[SPARK-19451][SQL][Core] Underlying integer overflow in Window function #16818

uncleGen · 2017-02-06T09:43:34Z

What changes were proposed in this pull request?

reproduce code:

val tw =  Window.orderBy("date")
      .partitionBy("id")
      .rangeBetween( from , 0)

Everything seems ok, while from value is not too large... Even if the rangeBetween() method supports Long parameters.
But.... If i set -2160000000L value to from it does not work !

It seems like there is an underlying integer overflow issue here, i.e. convert Long to Int:

private def between(typ: FrameType, start: Long, end: Long): WindowSpec = {
    val boundaryStart = start match {
      case 0 => CurrentRow
      case Long.MinValue => UnboundedPreceding
      case x if x < 0 => ValuePreceding(-start.toInt)
      case x if x > 0 => ValueFollowing(start.toInt)
    }

    val boundaryEnd = end match {
      case 0 => CurrentRow
      case Long.MaxValue => UnboundedFollowing
      case x if x < 0 => ValuePreceding(-end.toInt)
      case x if x > 0 => ValueFollowing(end.toInt)
    }

    new WindowSpec(
      partitionSpec,
      orderSpec,
      SpecifiedWindowFrame(typ, boundaryStart, boundaryEnd))
  }

This pr changes the type of index from Int to Long.

BTW: Is there any reason why the type of index is Int? I do not find any strong point to set like this.

How was this patch tested?

add new unit test

SparkQA · 2017-02-06T12:10:52Z

Test build #72432 has finished for PR 16818 at commit ea1f440.
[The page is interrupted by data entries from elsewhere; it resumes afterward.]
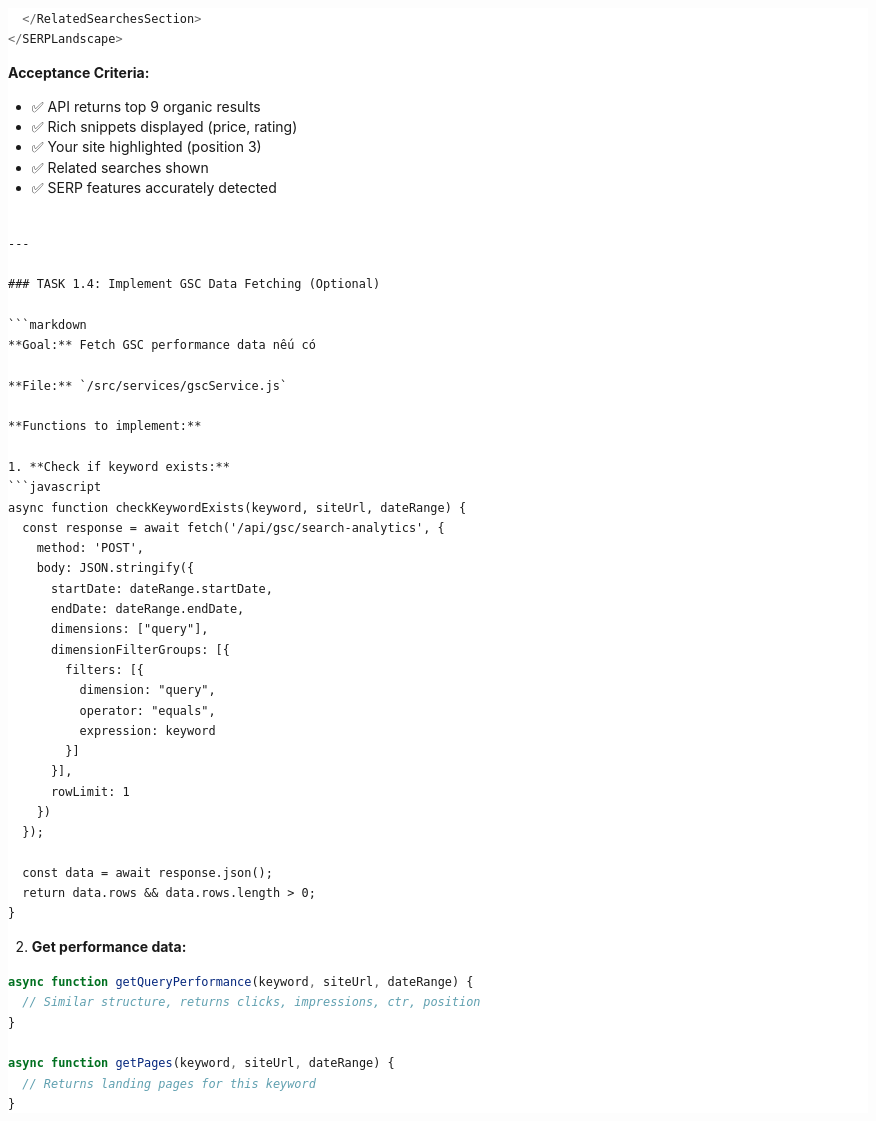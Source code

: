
 ```jsx
  </RelatedSearchesSection>
</SERPLandscape>
```

**Acceptance Criteria:**
- ✅ API returns top 9 organic results
- ✅ Rich snippets displayed (price, rating)
- ✅ Your site highlighted (position 3)
- ✅ Related searches shown
- ✅ SERP features accurately detected
```

---

### TASK 1.4: Implement GSC Data Fetching (Optional)

```markdown
**Goal:** Fetch GSC performance data nếu có

**File:** `/src/services/gscService.js`

**Functions to implement:**

1. **Check if keyword exists:**
```javascript
async function checkKeywordExists(keyword, siteUrl, dateRange) {
  const response = await fetch('/api/gsc/search-analytics', {
    method: 'POST',
    body: JSON.stringify({
      startDate: dateRange.startDate,
      endDate: dateRange.endDate,
      dimensions: ["query"],
      dimensionFilterGroups: [{
        filters: [{
          dimension: "query",
          operator: "equals",
          expression: keyword
        }]
      }],
      rowLimit: 1
    })
  });
  
  const data = await response.json();
  return data.rows && data.rows.length > 0;
}
```

2. **Get performance data:**
```javascript
async function getQueryPerformance(keyword, siteUrl, dateRange) {
  // Similar structure, returns clicks, impressions, ctr, position
}

async function getPages(keyword, siteUrl, dateRange) {
  // Returns landing pages for this keyword
}
```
This patch passes all tests.
This patch merges cleanly.
This patch adds the following public classes (experimental):
case class ValuePreceding(value: Long) extends FrameBoundary
case class ValueFollowing(value: Long) extends FrameBoundary

hvanhovell · 2017-02-06T13:02:06Z

@uncleGen I think we should limit this to allowing long values for range frames only; row frames should not get larger than 1 << 31 + 1. The reason for this is that we also need to be able to buffer that many rows and that this currently both not practical (I have yet too see someone hitting this limit), and that WindowExec assumes that the buffers are integer bound (see RowBuffer.size for instance). Also testing this will be a total PITA.

Just make sure we can construct a range frame that respects longs, and throw an error for row frames.

uncleGen · 2017-02-06T14:02:18Z

@hvanhovell Thanks for your suggestions, it is just what I failed to notice or consider.

julienchamp · 2017-02-06T14:20:56Z

Just make sure we can construct a range frame that respects longs, and throw an error for row frames.

This seems totally reasonable

SparkQA · 2017-02-08T07:58:38Z

Test build #72569 has started for PR 16818 at commit 268ba58.

uncleGen · 2017-02-08T08:01:55Z

@hvanhovell After dug deeply into code, I found the range scale has nothing to do with RowBuffer, so there is no need to limit this to allowing long values for range frames only, and this pr works well with row frames, at least depends on what I test manually. I have updated the unit test, could you please take a review? Any suggestion is appreciated.

uncleGen · 2017-02-08T08:03:50Z

cc @cloud-fan also

SparkQA · 2017-02-08T08:21:20Z

Test build #72571 has finished for PR 16818 at commit 268ba58.

This patch fails MiMa tests.
This patch merges cleanly.
This patch adds no public classes.

uncleGen · 2017-02-08T08:23:20Z

retest this please.

hvanhovell · 2017-02-08T09:37:50Z

@uncleGen could you undo the changes to the WindowFrame's and the BoundOrdering classes? Just change createBoundOrdering and make it convert the long to an int for row frames (after checking that this is possible).

SparkQA · 2017-02-08T10:59:50Z

Test build #72574 has finished for PR 16818 at commit 268ba58.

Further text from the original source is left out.